- Acalanes Ridge Position in California. Acalanes Ridge Acalanes Ridge (the United States)
- Coordinates: 37°54′17″N 122°04′43″W﻿ / ﻿37.90472°N 122.07861°W
- Country: United States
- State: California
- County: Contra Costa

Area
- • Total: 0.46 sq mi (1.19 km^{2})
- • Land: 0.46 sq mi (1.19 km^{2})
- • Water: 0 sq mi (0.00 km^{2}) 0%
- Elevation: 750 ft (230 m)

Population (2020)
- • Total: 1,285
- • Density: 2,788/sq mi (1,076.6/km^{2})
- Time zone: UTC-8 (Pacific (PST))
- • Summer (DST): UTC-7 (PDT)
- FIPS code: 06-00135
- GNIS feature ID: 2582926

= Acalanes Ridge, California =

Acalanes Ridge is a census-designated place in Contra Costa County, California, United States. Acalanes Ridge sits at an elevation of 499 ft. The population was 1,285 at the 2020 Census.

Acalanes Ridge was created a census-designated place for the 2010 census, and comes alphabetically first among all census-designated places in California.

==History==

Acalanes Ridge is named after the area's historical Native American residents, the Sacalanes.

==Demographics==

Acalanes Ridge first appeared as a census designated place in the 2010 U.S. census formed from part of Walnut Creek city and additional area.

Historical population
| Census | Pop. | Note | %± |
| 2010 | 1,137 |  | — |
| 2020 | 1,285 |  | 13.0% |
U.S. Decennial Census 1860–1870 1880-1890 1900 1910 1920 1930 1940 1950 1960 1970 1980 1990 2000 2010 2020

===Racial and ethnic composition===

Acalanes Ridge CDP, California – Racial and ethnic composition Note: the US Census treats Hispanic/Latino as an ethnic category.
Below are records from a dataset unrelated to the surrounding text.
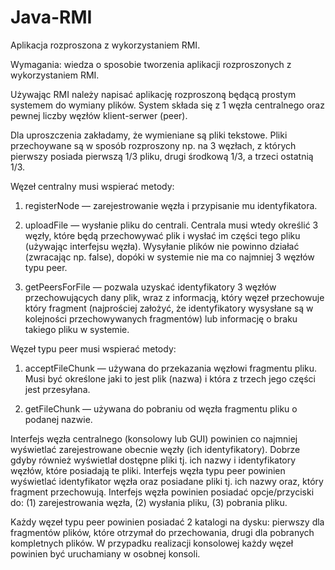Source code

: # Java-RMI
Aplikacja rozproszona z wykorzystaniem RMI.


Wymagania: wiedza o sposobie tworzenia aplikacji rozproszonych z wykorzystaniem RMI.


Używając RMI należy napisać aplikację rozproszoną będącą prostym systemem do wymiany plików. System składa się z 1 węzła centralnego oraz pewnej liczby węzłów klient-serwer (peer).


Dla uproszczenia zakładamy, że wymieniane są pliki tekstowe. Pliki przechoywane są w sposób rozproszony np. na 3 węzłach, z których pierwszy posiada pierwszą 1/3 pliku, drugi środkową 1/3, a trzeci ostatnią 1/3.


Węzeł centralny musi wspierać metody: 

1. registerNode — zarejestrowanie węzła i przypisanie mu identyfikatora.

2. uploadFile — wysłanie pliku do centrali. Centrala musi wtedy określić 3 węzły, które będą przechowywać plik i wysłać im części tego pliku (używając interfejsu węzła). Wysyłanie plików nie powinno działać (zwracając np. false), dopóki w systemie nie ma co najmniej 3 węzłów typu peer.

3. getPeersForFile — pozwala uzyskać identyfikatory 3 węzłów przechowujących dany plik, wraz z informacją, który węzeł przechowuje który fragment (najprościej założyć, że identyfikatory wysysłane są w kolejności przechowywanych fragmentów) lub informację o braku takiego pliku w systemie.

Węzeł typu peer musi wspierać metody: 

1. acceptFileChunk — używana do przekazania węzłowi fragmentu pliku. Musi być określone jaki to jest plik (nazwa) i która z trzech jego części jest przesyłana.

2. getFileChunk — używana do pobraniu od węzła fragmentu pliku o podanej nazwie.

Interfejs węzła centralnego (konsolowy lub GUI) powinien co najmniej wyświetlać zarejestrowane obecnie węzły (ich identyfikatory). Dobrze gdyby również wyświetlał dostępne pliki tj. ich nazwy i identyfikatory węzłów, które posiadają te pliki. Interfejs węzła typu peer powinien wyświetlać identyfikator węzła oraz posiadane pliki tj. ich nazwy oraz, który fragment przechowują. Interfejs węzła powinien posiadać opcje/przyciski do: (1) zarejestrowania węzła, (2) wysłania pliku, (3) pobrania pliku.


Każdy węzeł typu peer powinien posiadać 2 katalogi na dysku: pierwszy dla fragmentów plików, które otrzymał do przechowania, drugi dla pobranych kompletnych plików. W przypadku realizacji konsolowej każdy węzeł powinien być uruchamiany w osobnej konsoli.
This table excludes Latinos from the racial categories and assigns them to a separate category. Hispanics/Latinos may be of any race.
| Race / Ethnicity (NH = Non-Hispanic) | Pop 2010 | Pop 2020 | % 2010 | % 2020 |
|---|---|---|---|---|
| White alone (NH) | 908 | 918 | 79.86% | 71.44% |
| Black or African American alone (NH) | 5 | 9 | 0.44% | 0.70% |
| Native American or Alaska Native alone (NH) | 6 | 1 | 0.53% | 0.08% |
| Asian alone (NH) | 125 | 175 | 10.99% | 13.62% |
| Native Hawaiian or Pacific Islander alone (NH) | 2 | 0 | 0.18% | 0.00% |
| Other race alone (NH) | 5 | 8 | 0.44% | 0.62% |
| Mixed race or Multiracial (NH) | 36 | 67 | 3.17% | 5.21% |
| Hispanic or Latino (any race) | 50 | 107 | 4.40% | 8.33% |
| Total | 1,137 | 1,285 | 100.00% | 100.00% |

===2020 census===

As of the 2020 census, Acalanes Ridge had a population of 1,285, with a population density of 2,787.4 PD/sqmi.

100.0% of residents lived in urban areas and 0.0% lived in rural areas. The Census also reported that 100% of the population lived in households.

There were 475 households, out of which 34.7% included children under the age of 18, 66.3% were married-couple households, 3.2% were cohabiting couple households, 17.7% had a female householder with no spouse or partner present, and 12.8% had a male householder with no spouse or partner present. Of all households, 18.5% were one person households, and 9.7% were one person aged 65 or older. The average household size was 2.71, and there were 376 families (79.2% of all households).

The age distribution was 20.9% under the age of 18, 6.7% aged 18 to 24, 18.7% aged 25 to 44, 30.0% aged 45 to 64, and 23.7% aged 65 or older. The median age was 47.6 years. For every 100 females, there were 99.5 males; for every 100 females age 18 and over, there were 97.5 males age 18 and over.

There were 487 housing units at an average density of 1,056.4 /mi2. Of these, 475 (97.5%) were occupied and 2.5% were vacant. Of occupied units, 86.7% were owner-occupied and 13.3% were occupied by renters. The homeowner vacancy rate was 0.2% and the rental vacancy rate was 7.2%.

==Education==
Most of Acalanes Ridge is served by the Walnut Creek Elementary School District while some is within the Lafayette Elementary School District. All of Acalanes Ridge is served by the Acalanes Union High School District.